▸ **WHAT THE TASK ASKS**:
The answer should be an exact repeat of the stretch of material below from the line containing "the previous step." through the line containing "open this project.".

-----

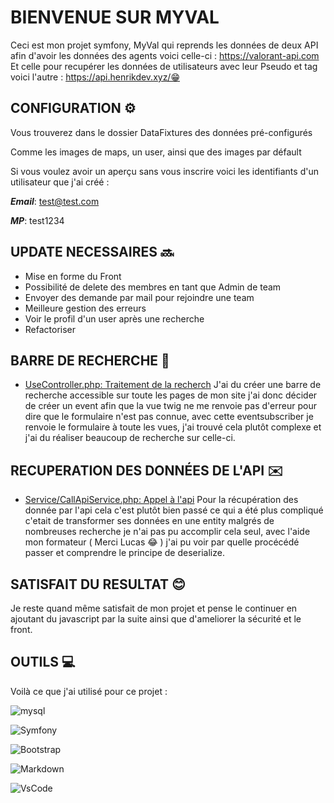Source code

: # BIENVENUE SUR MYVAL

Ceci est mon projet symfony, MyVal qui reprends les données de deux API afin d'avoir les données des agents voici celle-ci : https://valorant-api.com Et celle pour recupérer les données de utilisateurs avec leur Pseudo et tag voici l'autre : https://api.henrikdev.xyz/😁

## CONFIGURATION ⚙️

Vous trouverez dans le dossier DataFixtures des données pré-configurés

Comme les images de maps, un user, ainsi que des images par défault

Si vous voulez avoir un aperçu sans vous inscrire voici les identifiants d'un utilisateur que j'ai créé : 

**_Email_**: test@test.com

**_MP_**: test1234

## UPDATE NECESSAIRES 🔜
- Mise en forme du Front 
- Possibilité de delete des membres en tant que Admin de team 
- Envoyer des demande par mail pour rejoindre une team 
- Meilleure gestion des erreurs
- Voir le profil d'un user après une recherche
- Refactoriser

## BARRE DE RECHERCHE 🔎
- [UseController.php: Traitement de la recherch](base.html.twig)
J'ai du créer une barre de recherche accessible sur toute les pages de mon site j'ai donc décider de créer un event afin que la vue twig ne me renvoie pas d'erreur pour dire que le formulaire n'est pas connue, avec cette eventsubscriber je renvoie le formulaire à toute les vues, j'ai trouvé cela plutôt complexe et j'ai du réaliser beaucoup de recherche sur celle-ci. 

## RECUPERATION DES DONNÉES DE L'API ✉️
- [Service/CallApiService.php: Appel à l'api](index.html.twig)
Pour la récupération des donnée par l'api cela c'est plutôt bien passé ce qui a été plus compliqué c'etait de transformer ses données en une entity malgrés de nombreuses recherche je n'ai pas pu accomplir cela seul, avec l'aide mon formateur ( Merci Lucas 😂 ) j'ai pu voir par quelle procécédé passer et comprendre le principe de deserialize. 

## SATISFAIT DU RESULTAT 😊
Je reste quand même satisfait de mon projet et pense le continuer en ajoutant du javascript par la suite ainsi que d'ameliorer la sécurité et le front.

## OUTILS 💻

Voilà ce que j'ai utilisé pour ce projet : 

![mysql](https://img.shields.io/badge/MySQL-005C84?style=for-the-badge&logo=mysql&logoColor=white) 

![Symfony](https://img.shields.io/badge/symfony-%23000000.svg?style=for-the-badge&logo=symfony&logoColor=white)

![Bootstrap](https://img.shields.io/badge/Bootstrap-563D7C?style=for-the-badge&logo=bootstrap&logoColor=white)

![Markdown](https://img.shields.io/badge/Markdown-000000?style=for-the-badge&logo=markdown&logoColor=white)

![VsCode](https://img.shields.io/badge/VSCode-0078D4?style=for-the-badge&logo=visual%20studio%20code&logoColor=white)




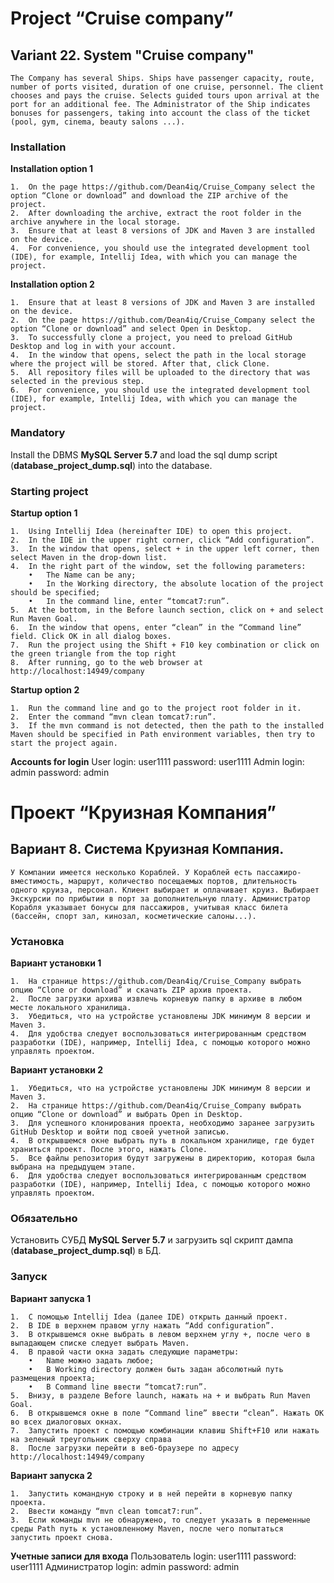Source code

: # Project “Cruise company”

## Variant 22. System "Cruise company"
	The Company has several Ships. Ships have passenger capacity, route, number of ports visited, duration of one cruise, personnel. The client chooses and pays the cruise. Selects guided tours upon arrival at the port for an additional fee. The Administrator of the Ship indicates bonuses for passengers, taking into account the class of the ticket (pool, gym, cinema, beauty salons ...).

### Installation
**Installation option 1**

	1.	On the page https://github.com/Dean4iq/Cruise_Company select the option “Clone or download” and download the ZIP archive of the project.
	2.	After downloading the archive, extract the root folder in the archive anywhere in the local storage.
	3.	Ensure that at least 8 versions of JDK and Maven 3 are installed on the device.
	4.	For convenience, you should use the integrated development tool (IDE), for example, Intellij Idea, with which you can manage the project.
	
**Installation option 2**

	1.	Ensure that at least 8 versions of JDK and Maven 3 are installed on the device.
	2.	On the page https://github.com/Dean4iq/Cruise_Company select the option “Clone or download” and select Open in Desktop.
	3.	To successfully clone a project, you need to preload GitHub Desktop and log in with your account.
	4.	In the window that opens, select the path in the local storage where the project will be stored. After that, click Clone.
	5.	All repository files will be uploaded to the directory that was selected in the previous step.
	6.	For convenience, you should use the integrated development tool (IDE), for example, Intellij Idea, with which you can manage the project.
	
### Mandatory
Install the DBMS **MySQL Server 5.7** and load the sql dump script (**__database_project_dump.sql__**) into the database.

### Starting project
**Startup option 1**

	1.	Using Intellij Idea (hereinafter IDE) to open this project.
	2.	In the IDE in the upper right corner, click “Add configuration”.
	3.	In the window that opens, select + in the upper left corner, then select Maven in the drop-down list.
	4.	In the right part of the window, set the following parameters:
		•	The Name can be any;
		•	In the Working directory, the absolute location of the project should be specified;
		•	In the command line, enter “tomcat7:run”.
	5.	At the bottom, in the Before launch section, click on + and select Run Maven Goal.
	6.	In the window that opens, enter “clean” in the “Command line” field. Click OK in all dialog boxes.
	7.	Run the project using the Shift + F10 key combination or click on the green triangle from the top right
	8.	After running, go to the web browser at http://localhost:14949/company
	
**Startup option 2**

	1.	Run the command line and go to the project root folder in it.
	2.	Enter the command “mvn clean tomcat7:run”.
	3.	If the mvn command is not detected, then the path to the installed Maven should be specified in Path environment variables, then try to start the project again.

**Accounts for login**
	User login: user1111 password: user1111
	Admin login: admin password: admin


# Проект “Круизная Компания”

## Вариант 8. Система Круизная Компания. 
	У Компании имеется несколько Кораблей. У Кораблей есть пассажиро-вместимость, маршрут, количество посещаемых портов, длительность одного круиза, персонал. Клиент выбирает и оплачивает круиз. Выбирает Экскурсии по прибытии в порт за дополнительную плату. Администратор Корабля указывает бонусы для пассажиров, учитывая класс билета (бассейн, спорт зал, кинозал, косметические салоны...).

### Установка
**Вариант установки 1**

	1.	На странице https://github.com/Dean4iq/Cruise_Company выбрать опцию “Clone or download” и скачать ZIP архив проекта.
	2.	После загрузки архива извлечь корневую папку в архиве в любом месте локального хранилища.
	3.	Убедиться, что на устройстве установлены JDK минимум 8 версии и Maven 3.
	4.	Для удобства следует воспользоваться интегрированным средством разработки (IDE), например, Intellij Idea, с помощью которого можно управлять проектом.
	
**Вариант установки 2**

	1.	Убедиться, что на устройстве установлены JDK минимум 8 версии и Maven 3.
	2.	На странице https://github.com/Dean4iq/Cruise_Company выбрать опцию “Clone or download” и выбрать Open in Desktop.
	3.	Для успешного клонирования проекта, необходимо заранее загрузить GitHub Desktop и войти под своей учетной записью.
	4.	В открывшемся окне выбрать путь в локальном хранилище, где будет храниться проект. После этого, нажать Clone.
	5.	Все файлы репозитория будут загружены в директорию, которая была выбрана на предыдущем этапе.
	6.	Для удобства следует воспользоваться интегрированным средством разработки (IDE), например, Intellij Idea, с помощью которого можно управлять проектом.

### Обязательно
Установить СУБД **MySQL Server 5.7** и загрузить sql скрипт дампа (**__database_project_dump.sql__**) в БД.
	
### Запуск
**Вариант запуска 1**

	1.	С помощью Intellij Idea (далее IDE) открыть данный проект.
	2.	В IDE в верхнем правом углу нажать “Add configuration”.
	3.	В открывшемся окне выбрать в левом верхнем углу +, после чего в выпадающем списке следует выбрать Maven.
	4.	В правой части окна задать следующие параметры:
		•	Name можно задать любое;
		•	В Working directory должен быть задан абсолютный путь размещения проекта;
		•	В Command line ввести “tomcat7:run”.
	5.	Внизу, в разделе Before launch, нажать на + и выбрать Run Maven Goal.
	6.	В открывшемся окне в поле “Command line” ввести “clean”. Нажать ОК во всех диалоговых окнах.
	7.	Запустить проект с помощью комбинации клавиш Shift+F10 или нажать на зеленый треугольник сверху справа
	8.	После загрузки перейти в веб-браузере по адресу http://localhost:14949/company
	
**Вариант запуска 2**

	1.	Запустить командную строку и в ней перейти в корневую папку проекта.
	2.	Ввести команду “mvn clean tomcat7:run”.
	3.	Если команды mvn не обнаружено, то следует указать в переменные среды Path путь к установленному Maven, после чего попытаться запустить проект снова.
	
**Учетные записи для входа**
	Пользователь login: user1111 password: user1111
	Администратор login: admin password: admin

-----

▸ **TASK SOLUTION**:
	5.	All repository files will be uploaded to the directory that was selected in the previous step.
	6.	For convenience, you should use the integrated development tool (IDE), for example, Intellij Idea, with which you can manage the project.
	
### Mandatory
Install the DBMS **MySQL Server 5.7** and load the sql dump script (**__database_project_dump.sql__**) into the database.

### Starting project
**Startup option 1**

	1.	Using Intellij Idea (hereinafter IDE) to open this project.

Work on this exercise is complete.